* **What you will do**
Across the entries below, count the lines that contain the word "getTrackerType" and reply with that number only.

• • • • •

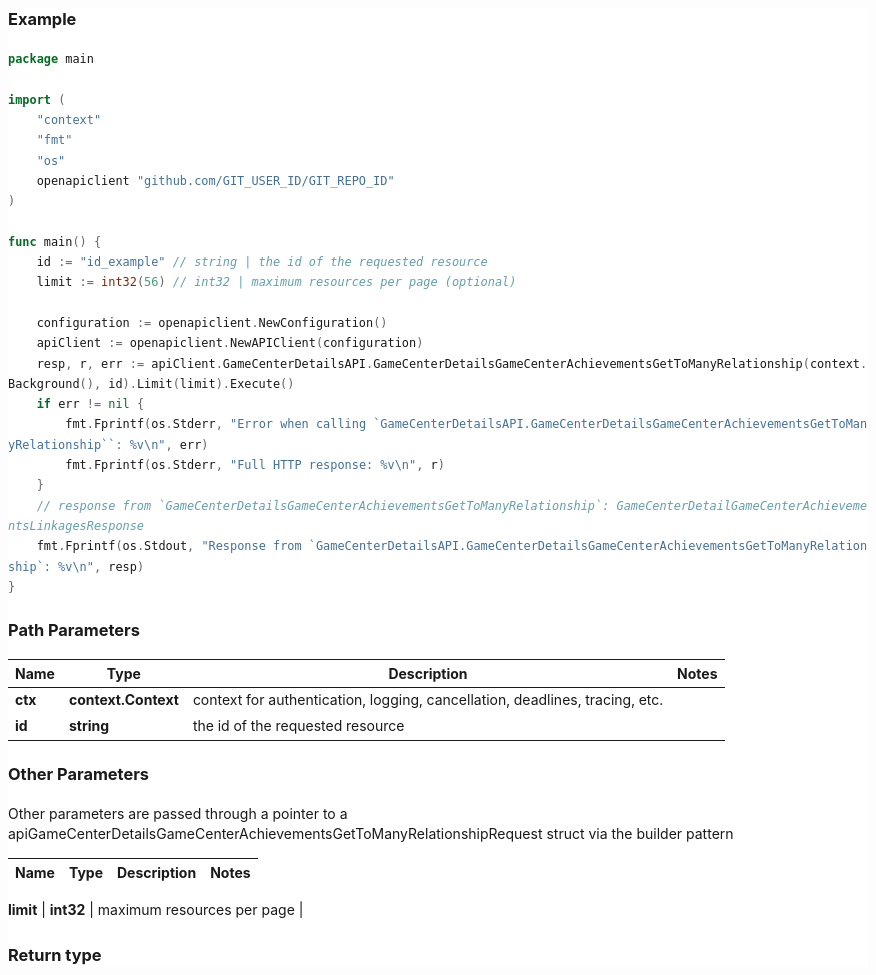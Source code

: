 
### Example

```go
package main

import (
    "context"
    "fmt"
    "os"
    openapiclient "github.com/GIT_USER_ID/GIT_REPO_ID"
)

func main() {
    id := "id_example" // string | the id of the requested resource
    limit := int32(56) // int32 | maximum resources per page (optional)

    configuration := openapiclient.NewConfiguration()
    apiClient := openapiclient.NewAPIClient(configuration)
    resp, r, err := apiClient.GameCenterDetailsAPI.GameCenterDetailsGameCenterAchievementsGetToManyRelationship(context.Background(), id).Limit(limit).Execute()
    if err != nil {
        fmt.Fprintf(os.Stderr, "Error when calling `GameCenterDetailsAPI.GameCenterDetailsGameCenterAchievementsGetToManyRelationship``: %v\n", err)
        fmt.Fprintf(os.Stderr, "Full HTTP response: %v\n", r)
    }
    // response from `GameCenterDetailsGameCenterAchievementsGetToManyRelationship`: GameCenterDetailGameCenterAchievementsLinkagesResponse
    fmt.Fprintf(os.Stdout, "Response from `GameCenterDetailsAPI.GameCenterDetailsGameCenterAchievementsGetToManyRelationship`: %v\n", resp)
}
```

### Path Parameters


Name | Type | Description  | Notes
------------- | ------------- | ------------- | -------------
**ctx** | **context.Context** | context for authentication, logging, cancellation, deadlines, tracing, etc.
**id** | **string** | the id of the requested resource | 

### Other Parameters

Other parameters are passed through a pointer to a apiGameCenterDetailsGameCenterAchievementsGetToManyRelationshipRequest struct via the builder pattern


Name | Type | Description  | Notes
------------- | ------------- | ------------- | -------------

 **limit** | **int32** | maximum resources per page | 

### Return type
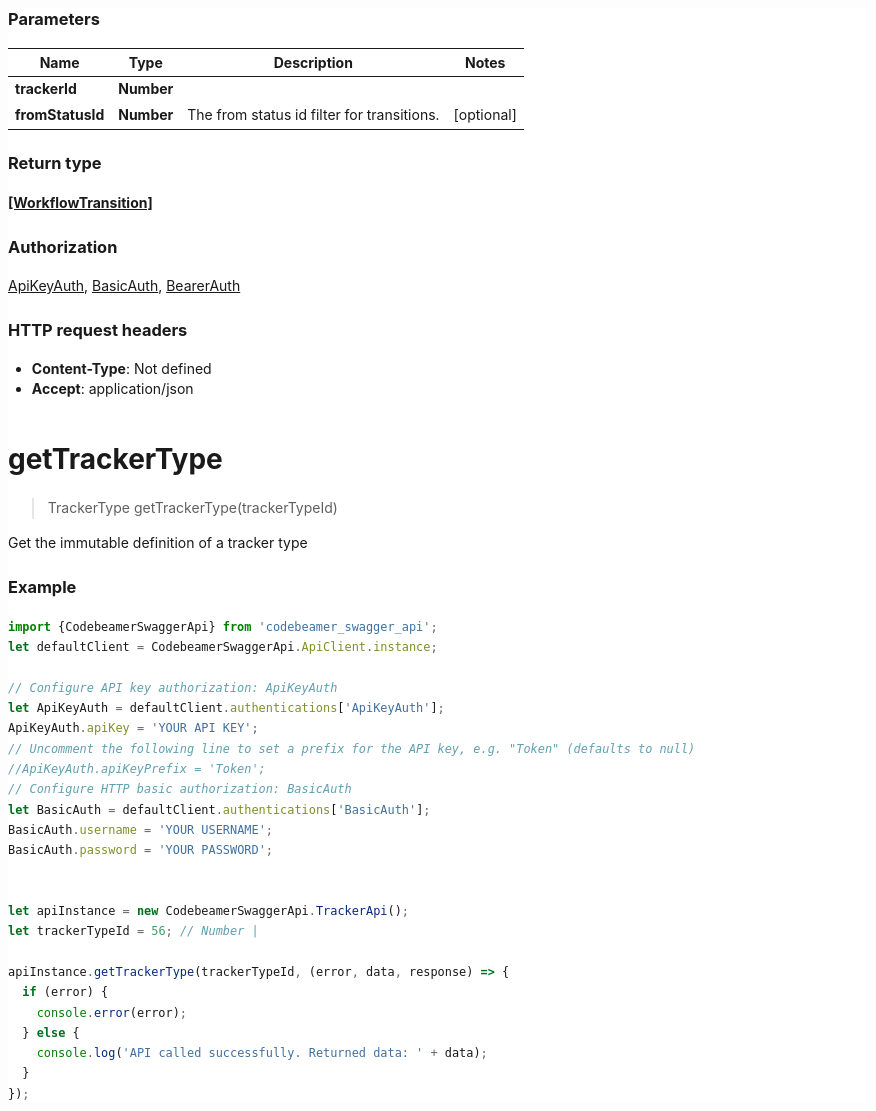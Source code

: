 ### Parameters

Name | Type | Description  | Notes
------------- | ------------- | ------------- | -------------
 **trackerId** | **Number**|  | 
 **fromStatusId** | **Number**| The from status id filter for transitions. | [optional] 

### Return type

[**[WorkflowTransition]**](WorkflowTransition.md)

### Authorization

[ApiKeyAuth](../README.md#ApiKeyAuth), [BasicAuth](../README.md#BasicAuth), [BearerAuth](../README.md#BearerAuth)

### HTTP request headers

 - **Content-Type**: Not defined
 - **Accept**: application/json

<a name="getTrackerType"></a>
# **getTrackerType**
> TrackerType getTrackerType(trackerTypeId)

Get the immutable definition of a tracker type

### Example
```javascript
import {CodebeamerSwaggerApi} from 'codebeamer_swagger_api';
let defaultClient = CodebeamerSwaggerApi.ApiClient.instance;

// Configure API key authorization: ApiKeyAuth
let ApiKeyAuth = defaultClient.authentications['ApiKeyAuth'];
ApiKeyAuth.apiKey = 'YOUR API KEY';
// Uncomment the following line to set a prefix for the API key, e.g. "Token" (defaults to null)
//ApiKeyAuth.apiKeyPrefix = 'Token';
// Configure HTTP basic authorization: BasicAuth
let BasicAuth = defaultClient.authentications['BasicAuth'];
BasicAuth.username = 'YOUR USERNAME';
BasicAuth.password = 'YOUR PASSWORD';


let apiInstance = new CodebeamerSwaggerApi.TrackerApi();
let trackerTypeId = 56; // Number | 

apiInstance.getTrackerType(trackerTypeId, (error, data, response) => {
  if (error) {
    console.error(error);
  } else {
    console.log('API called successfully. Returned data: ' + data);
  }
});
```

• • • • •

* **Response to this task**
4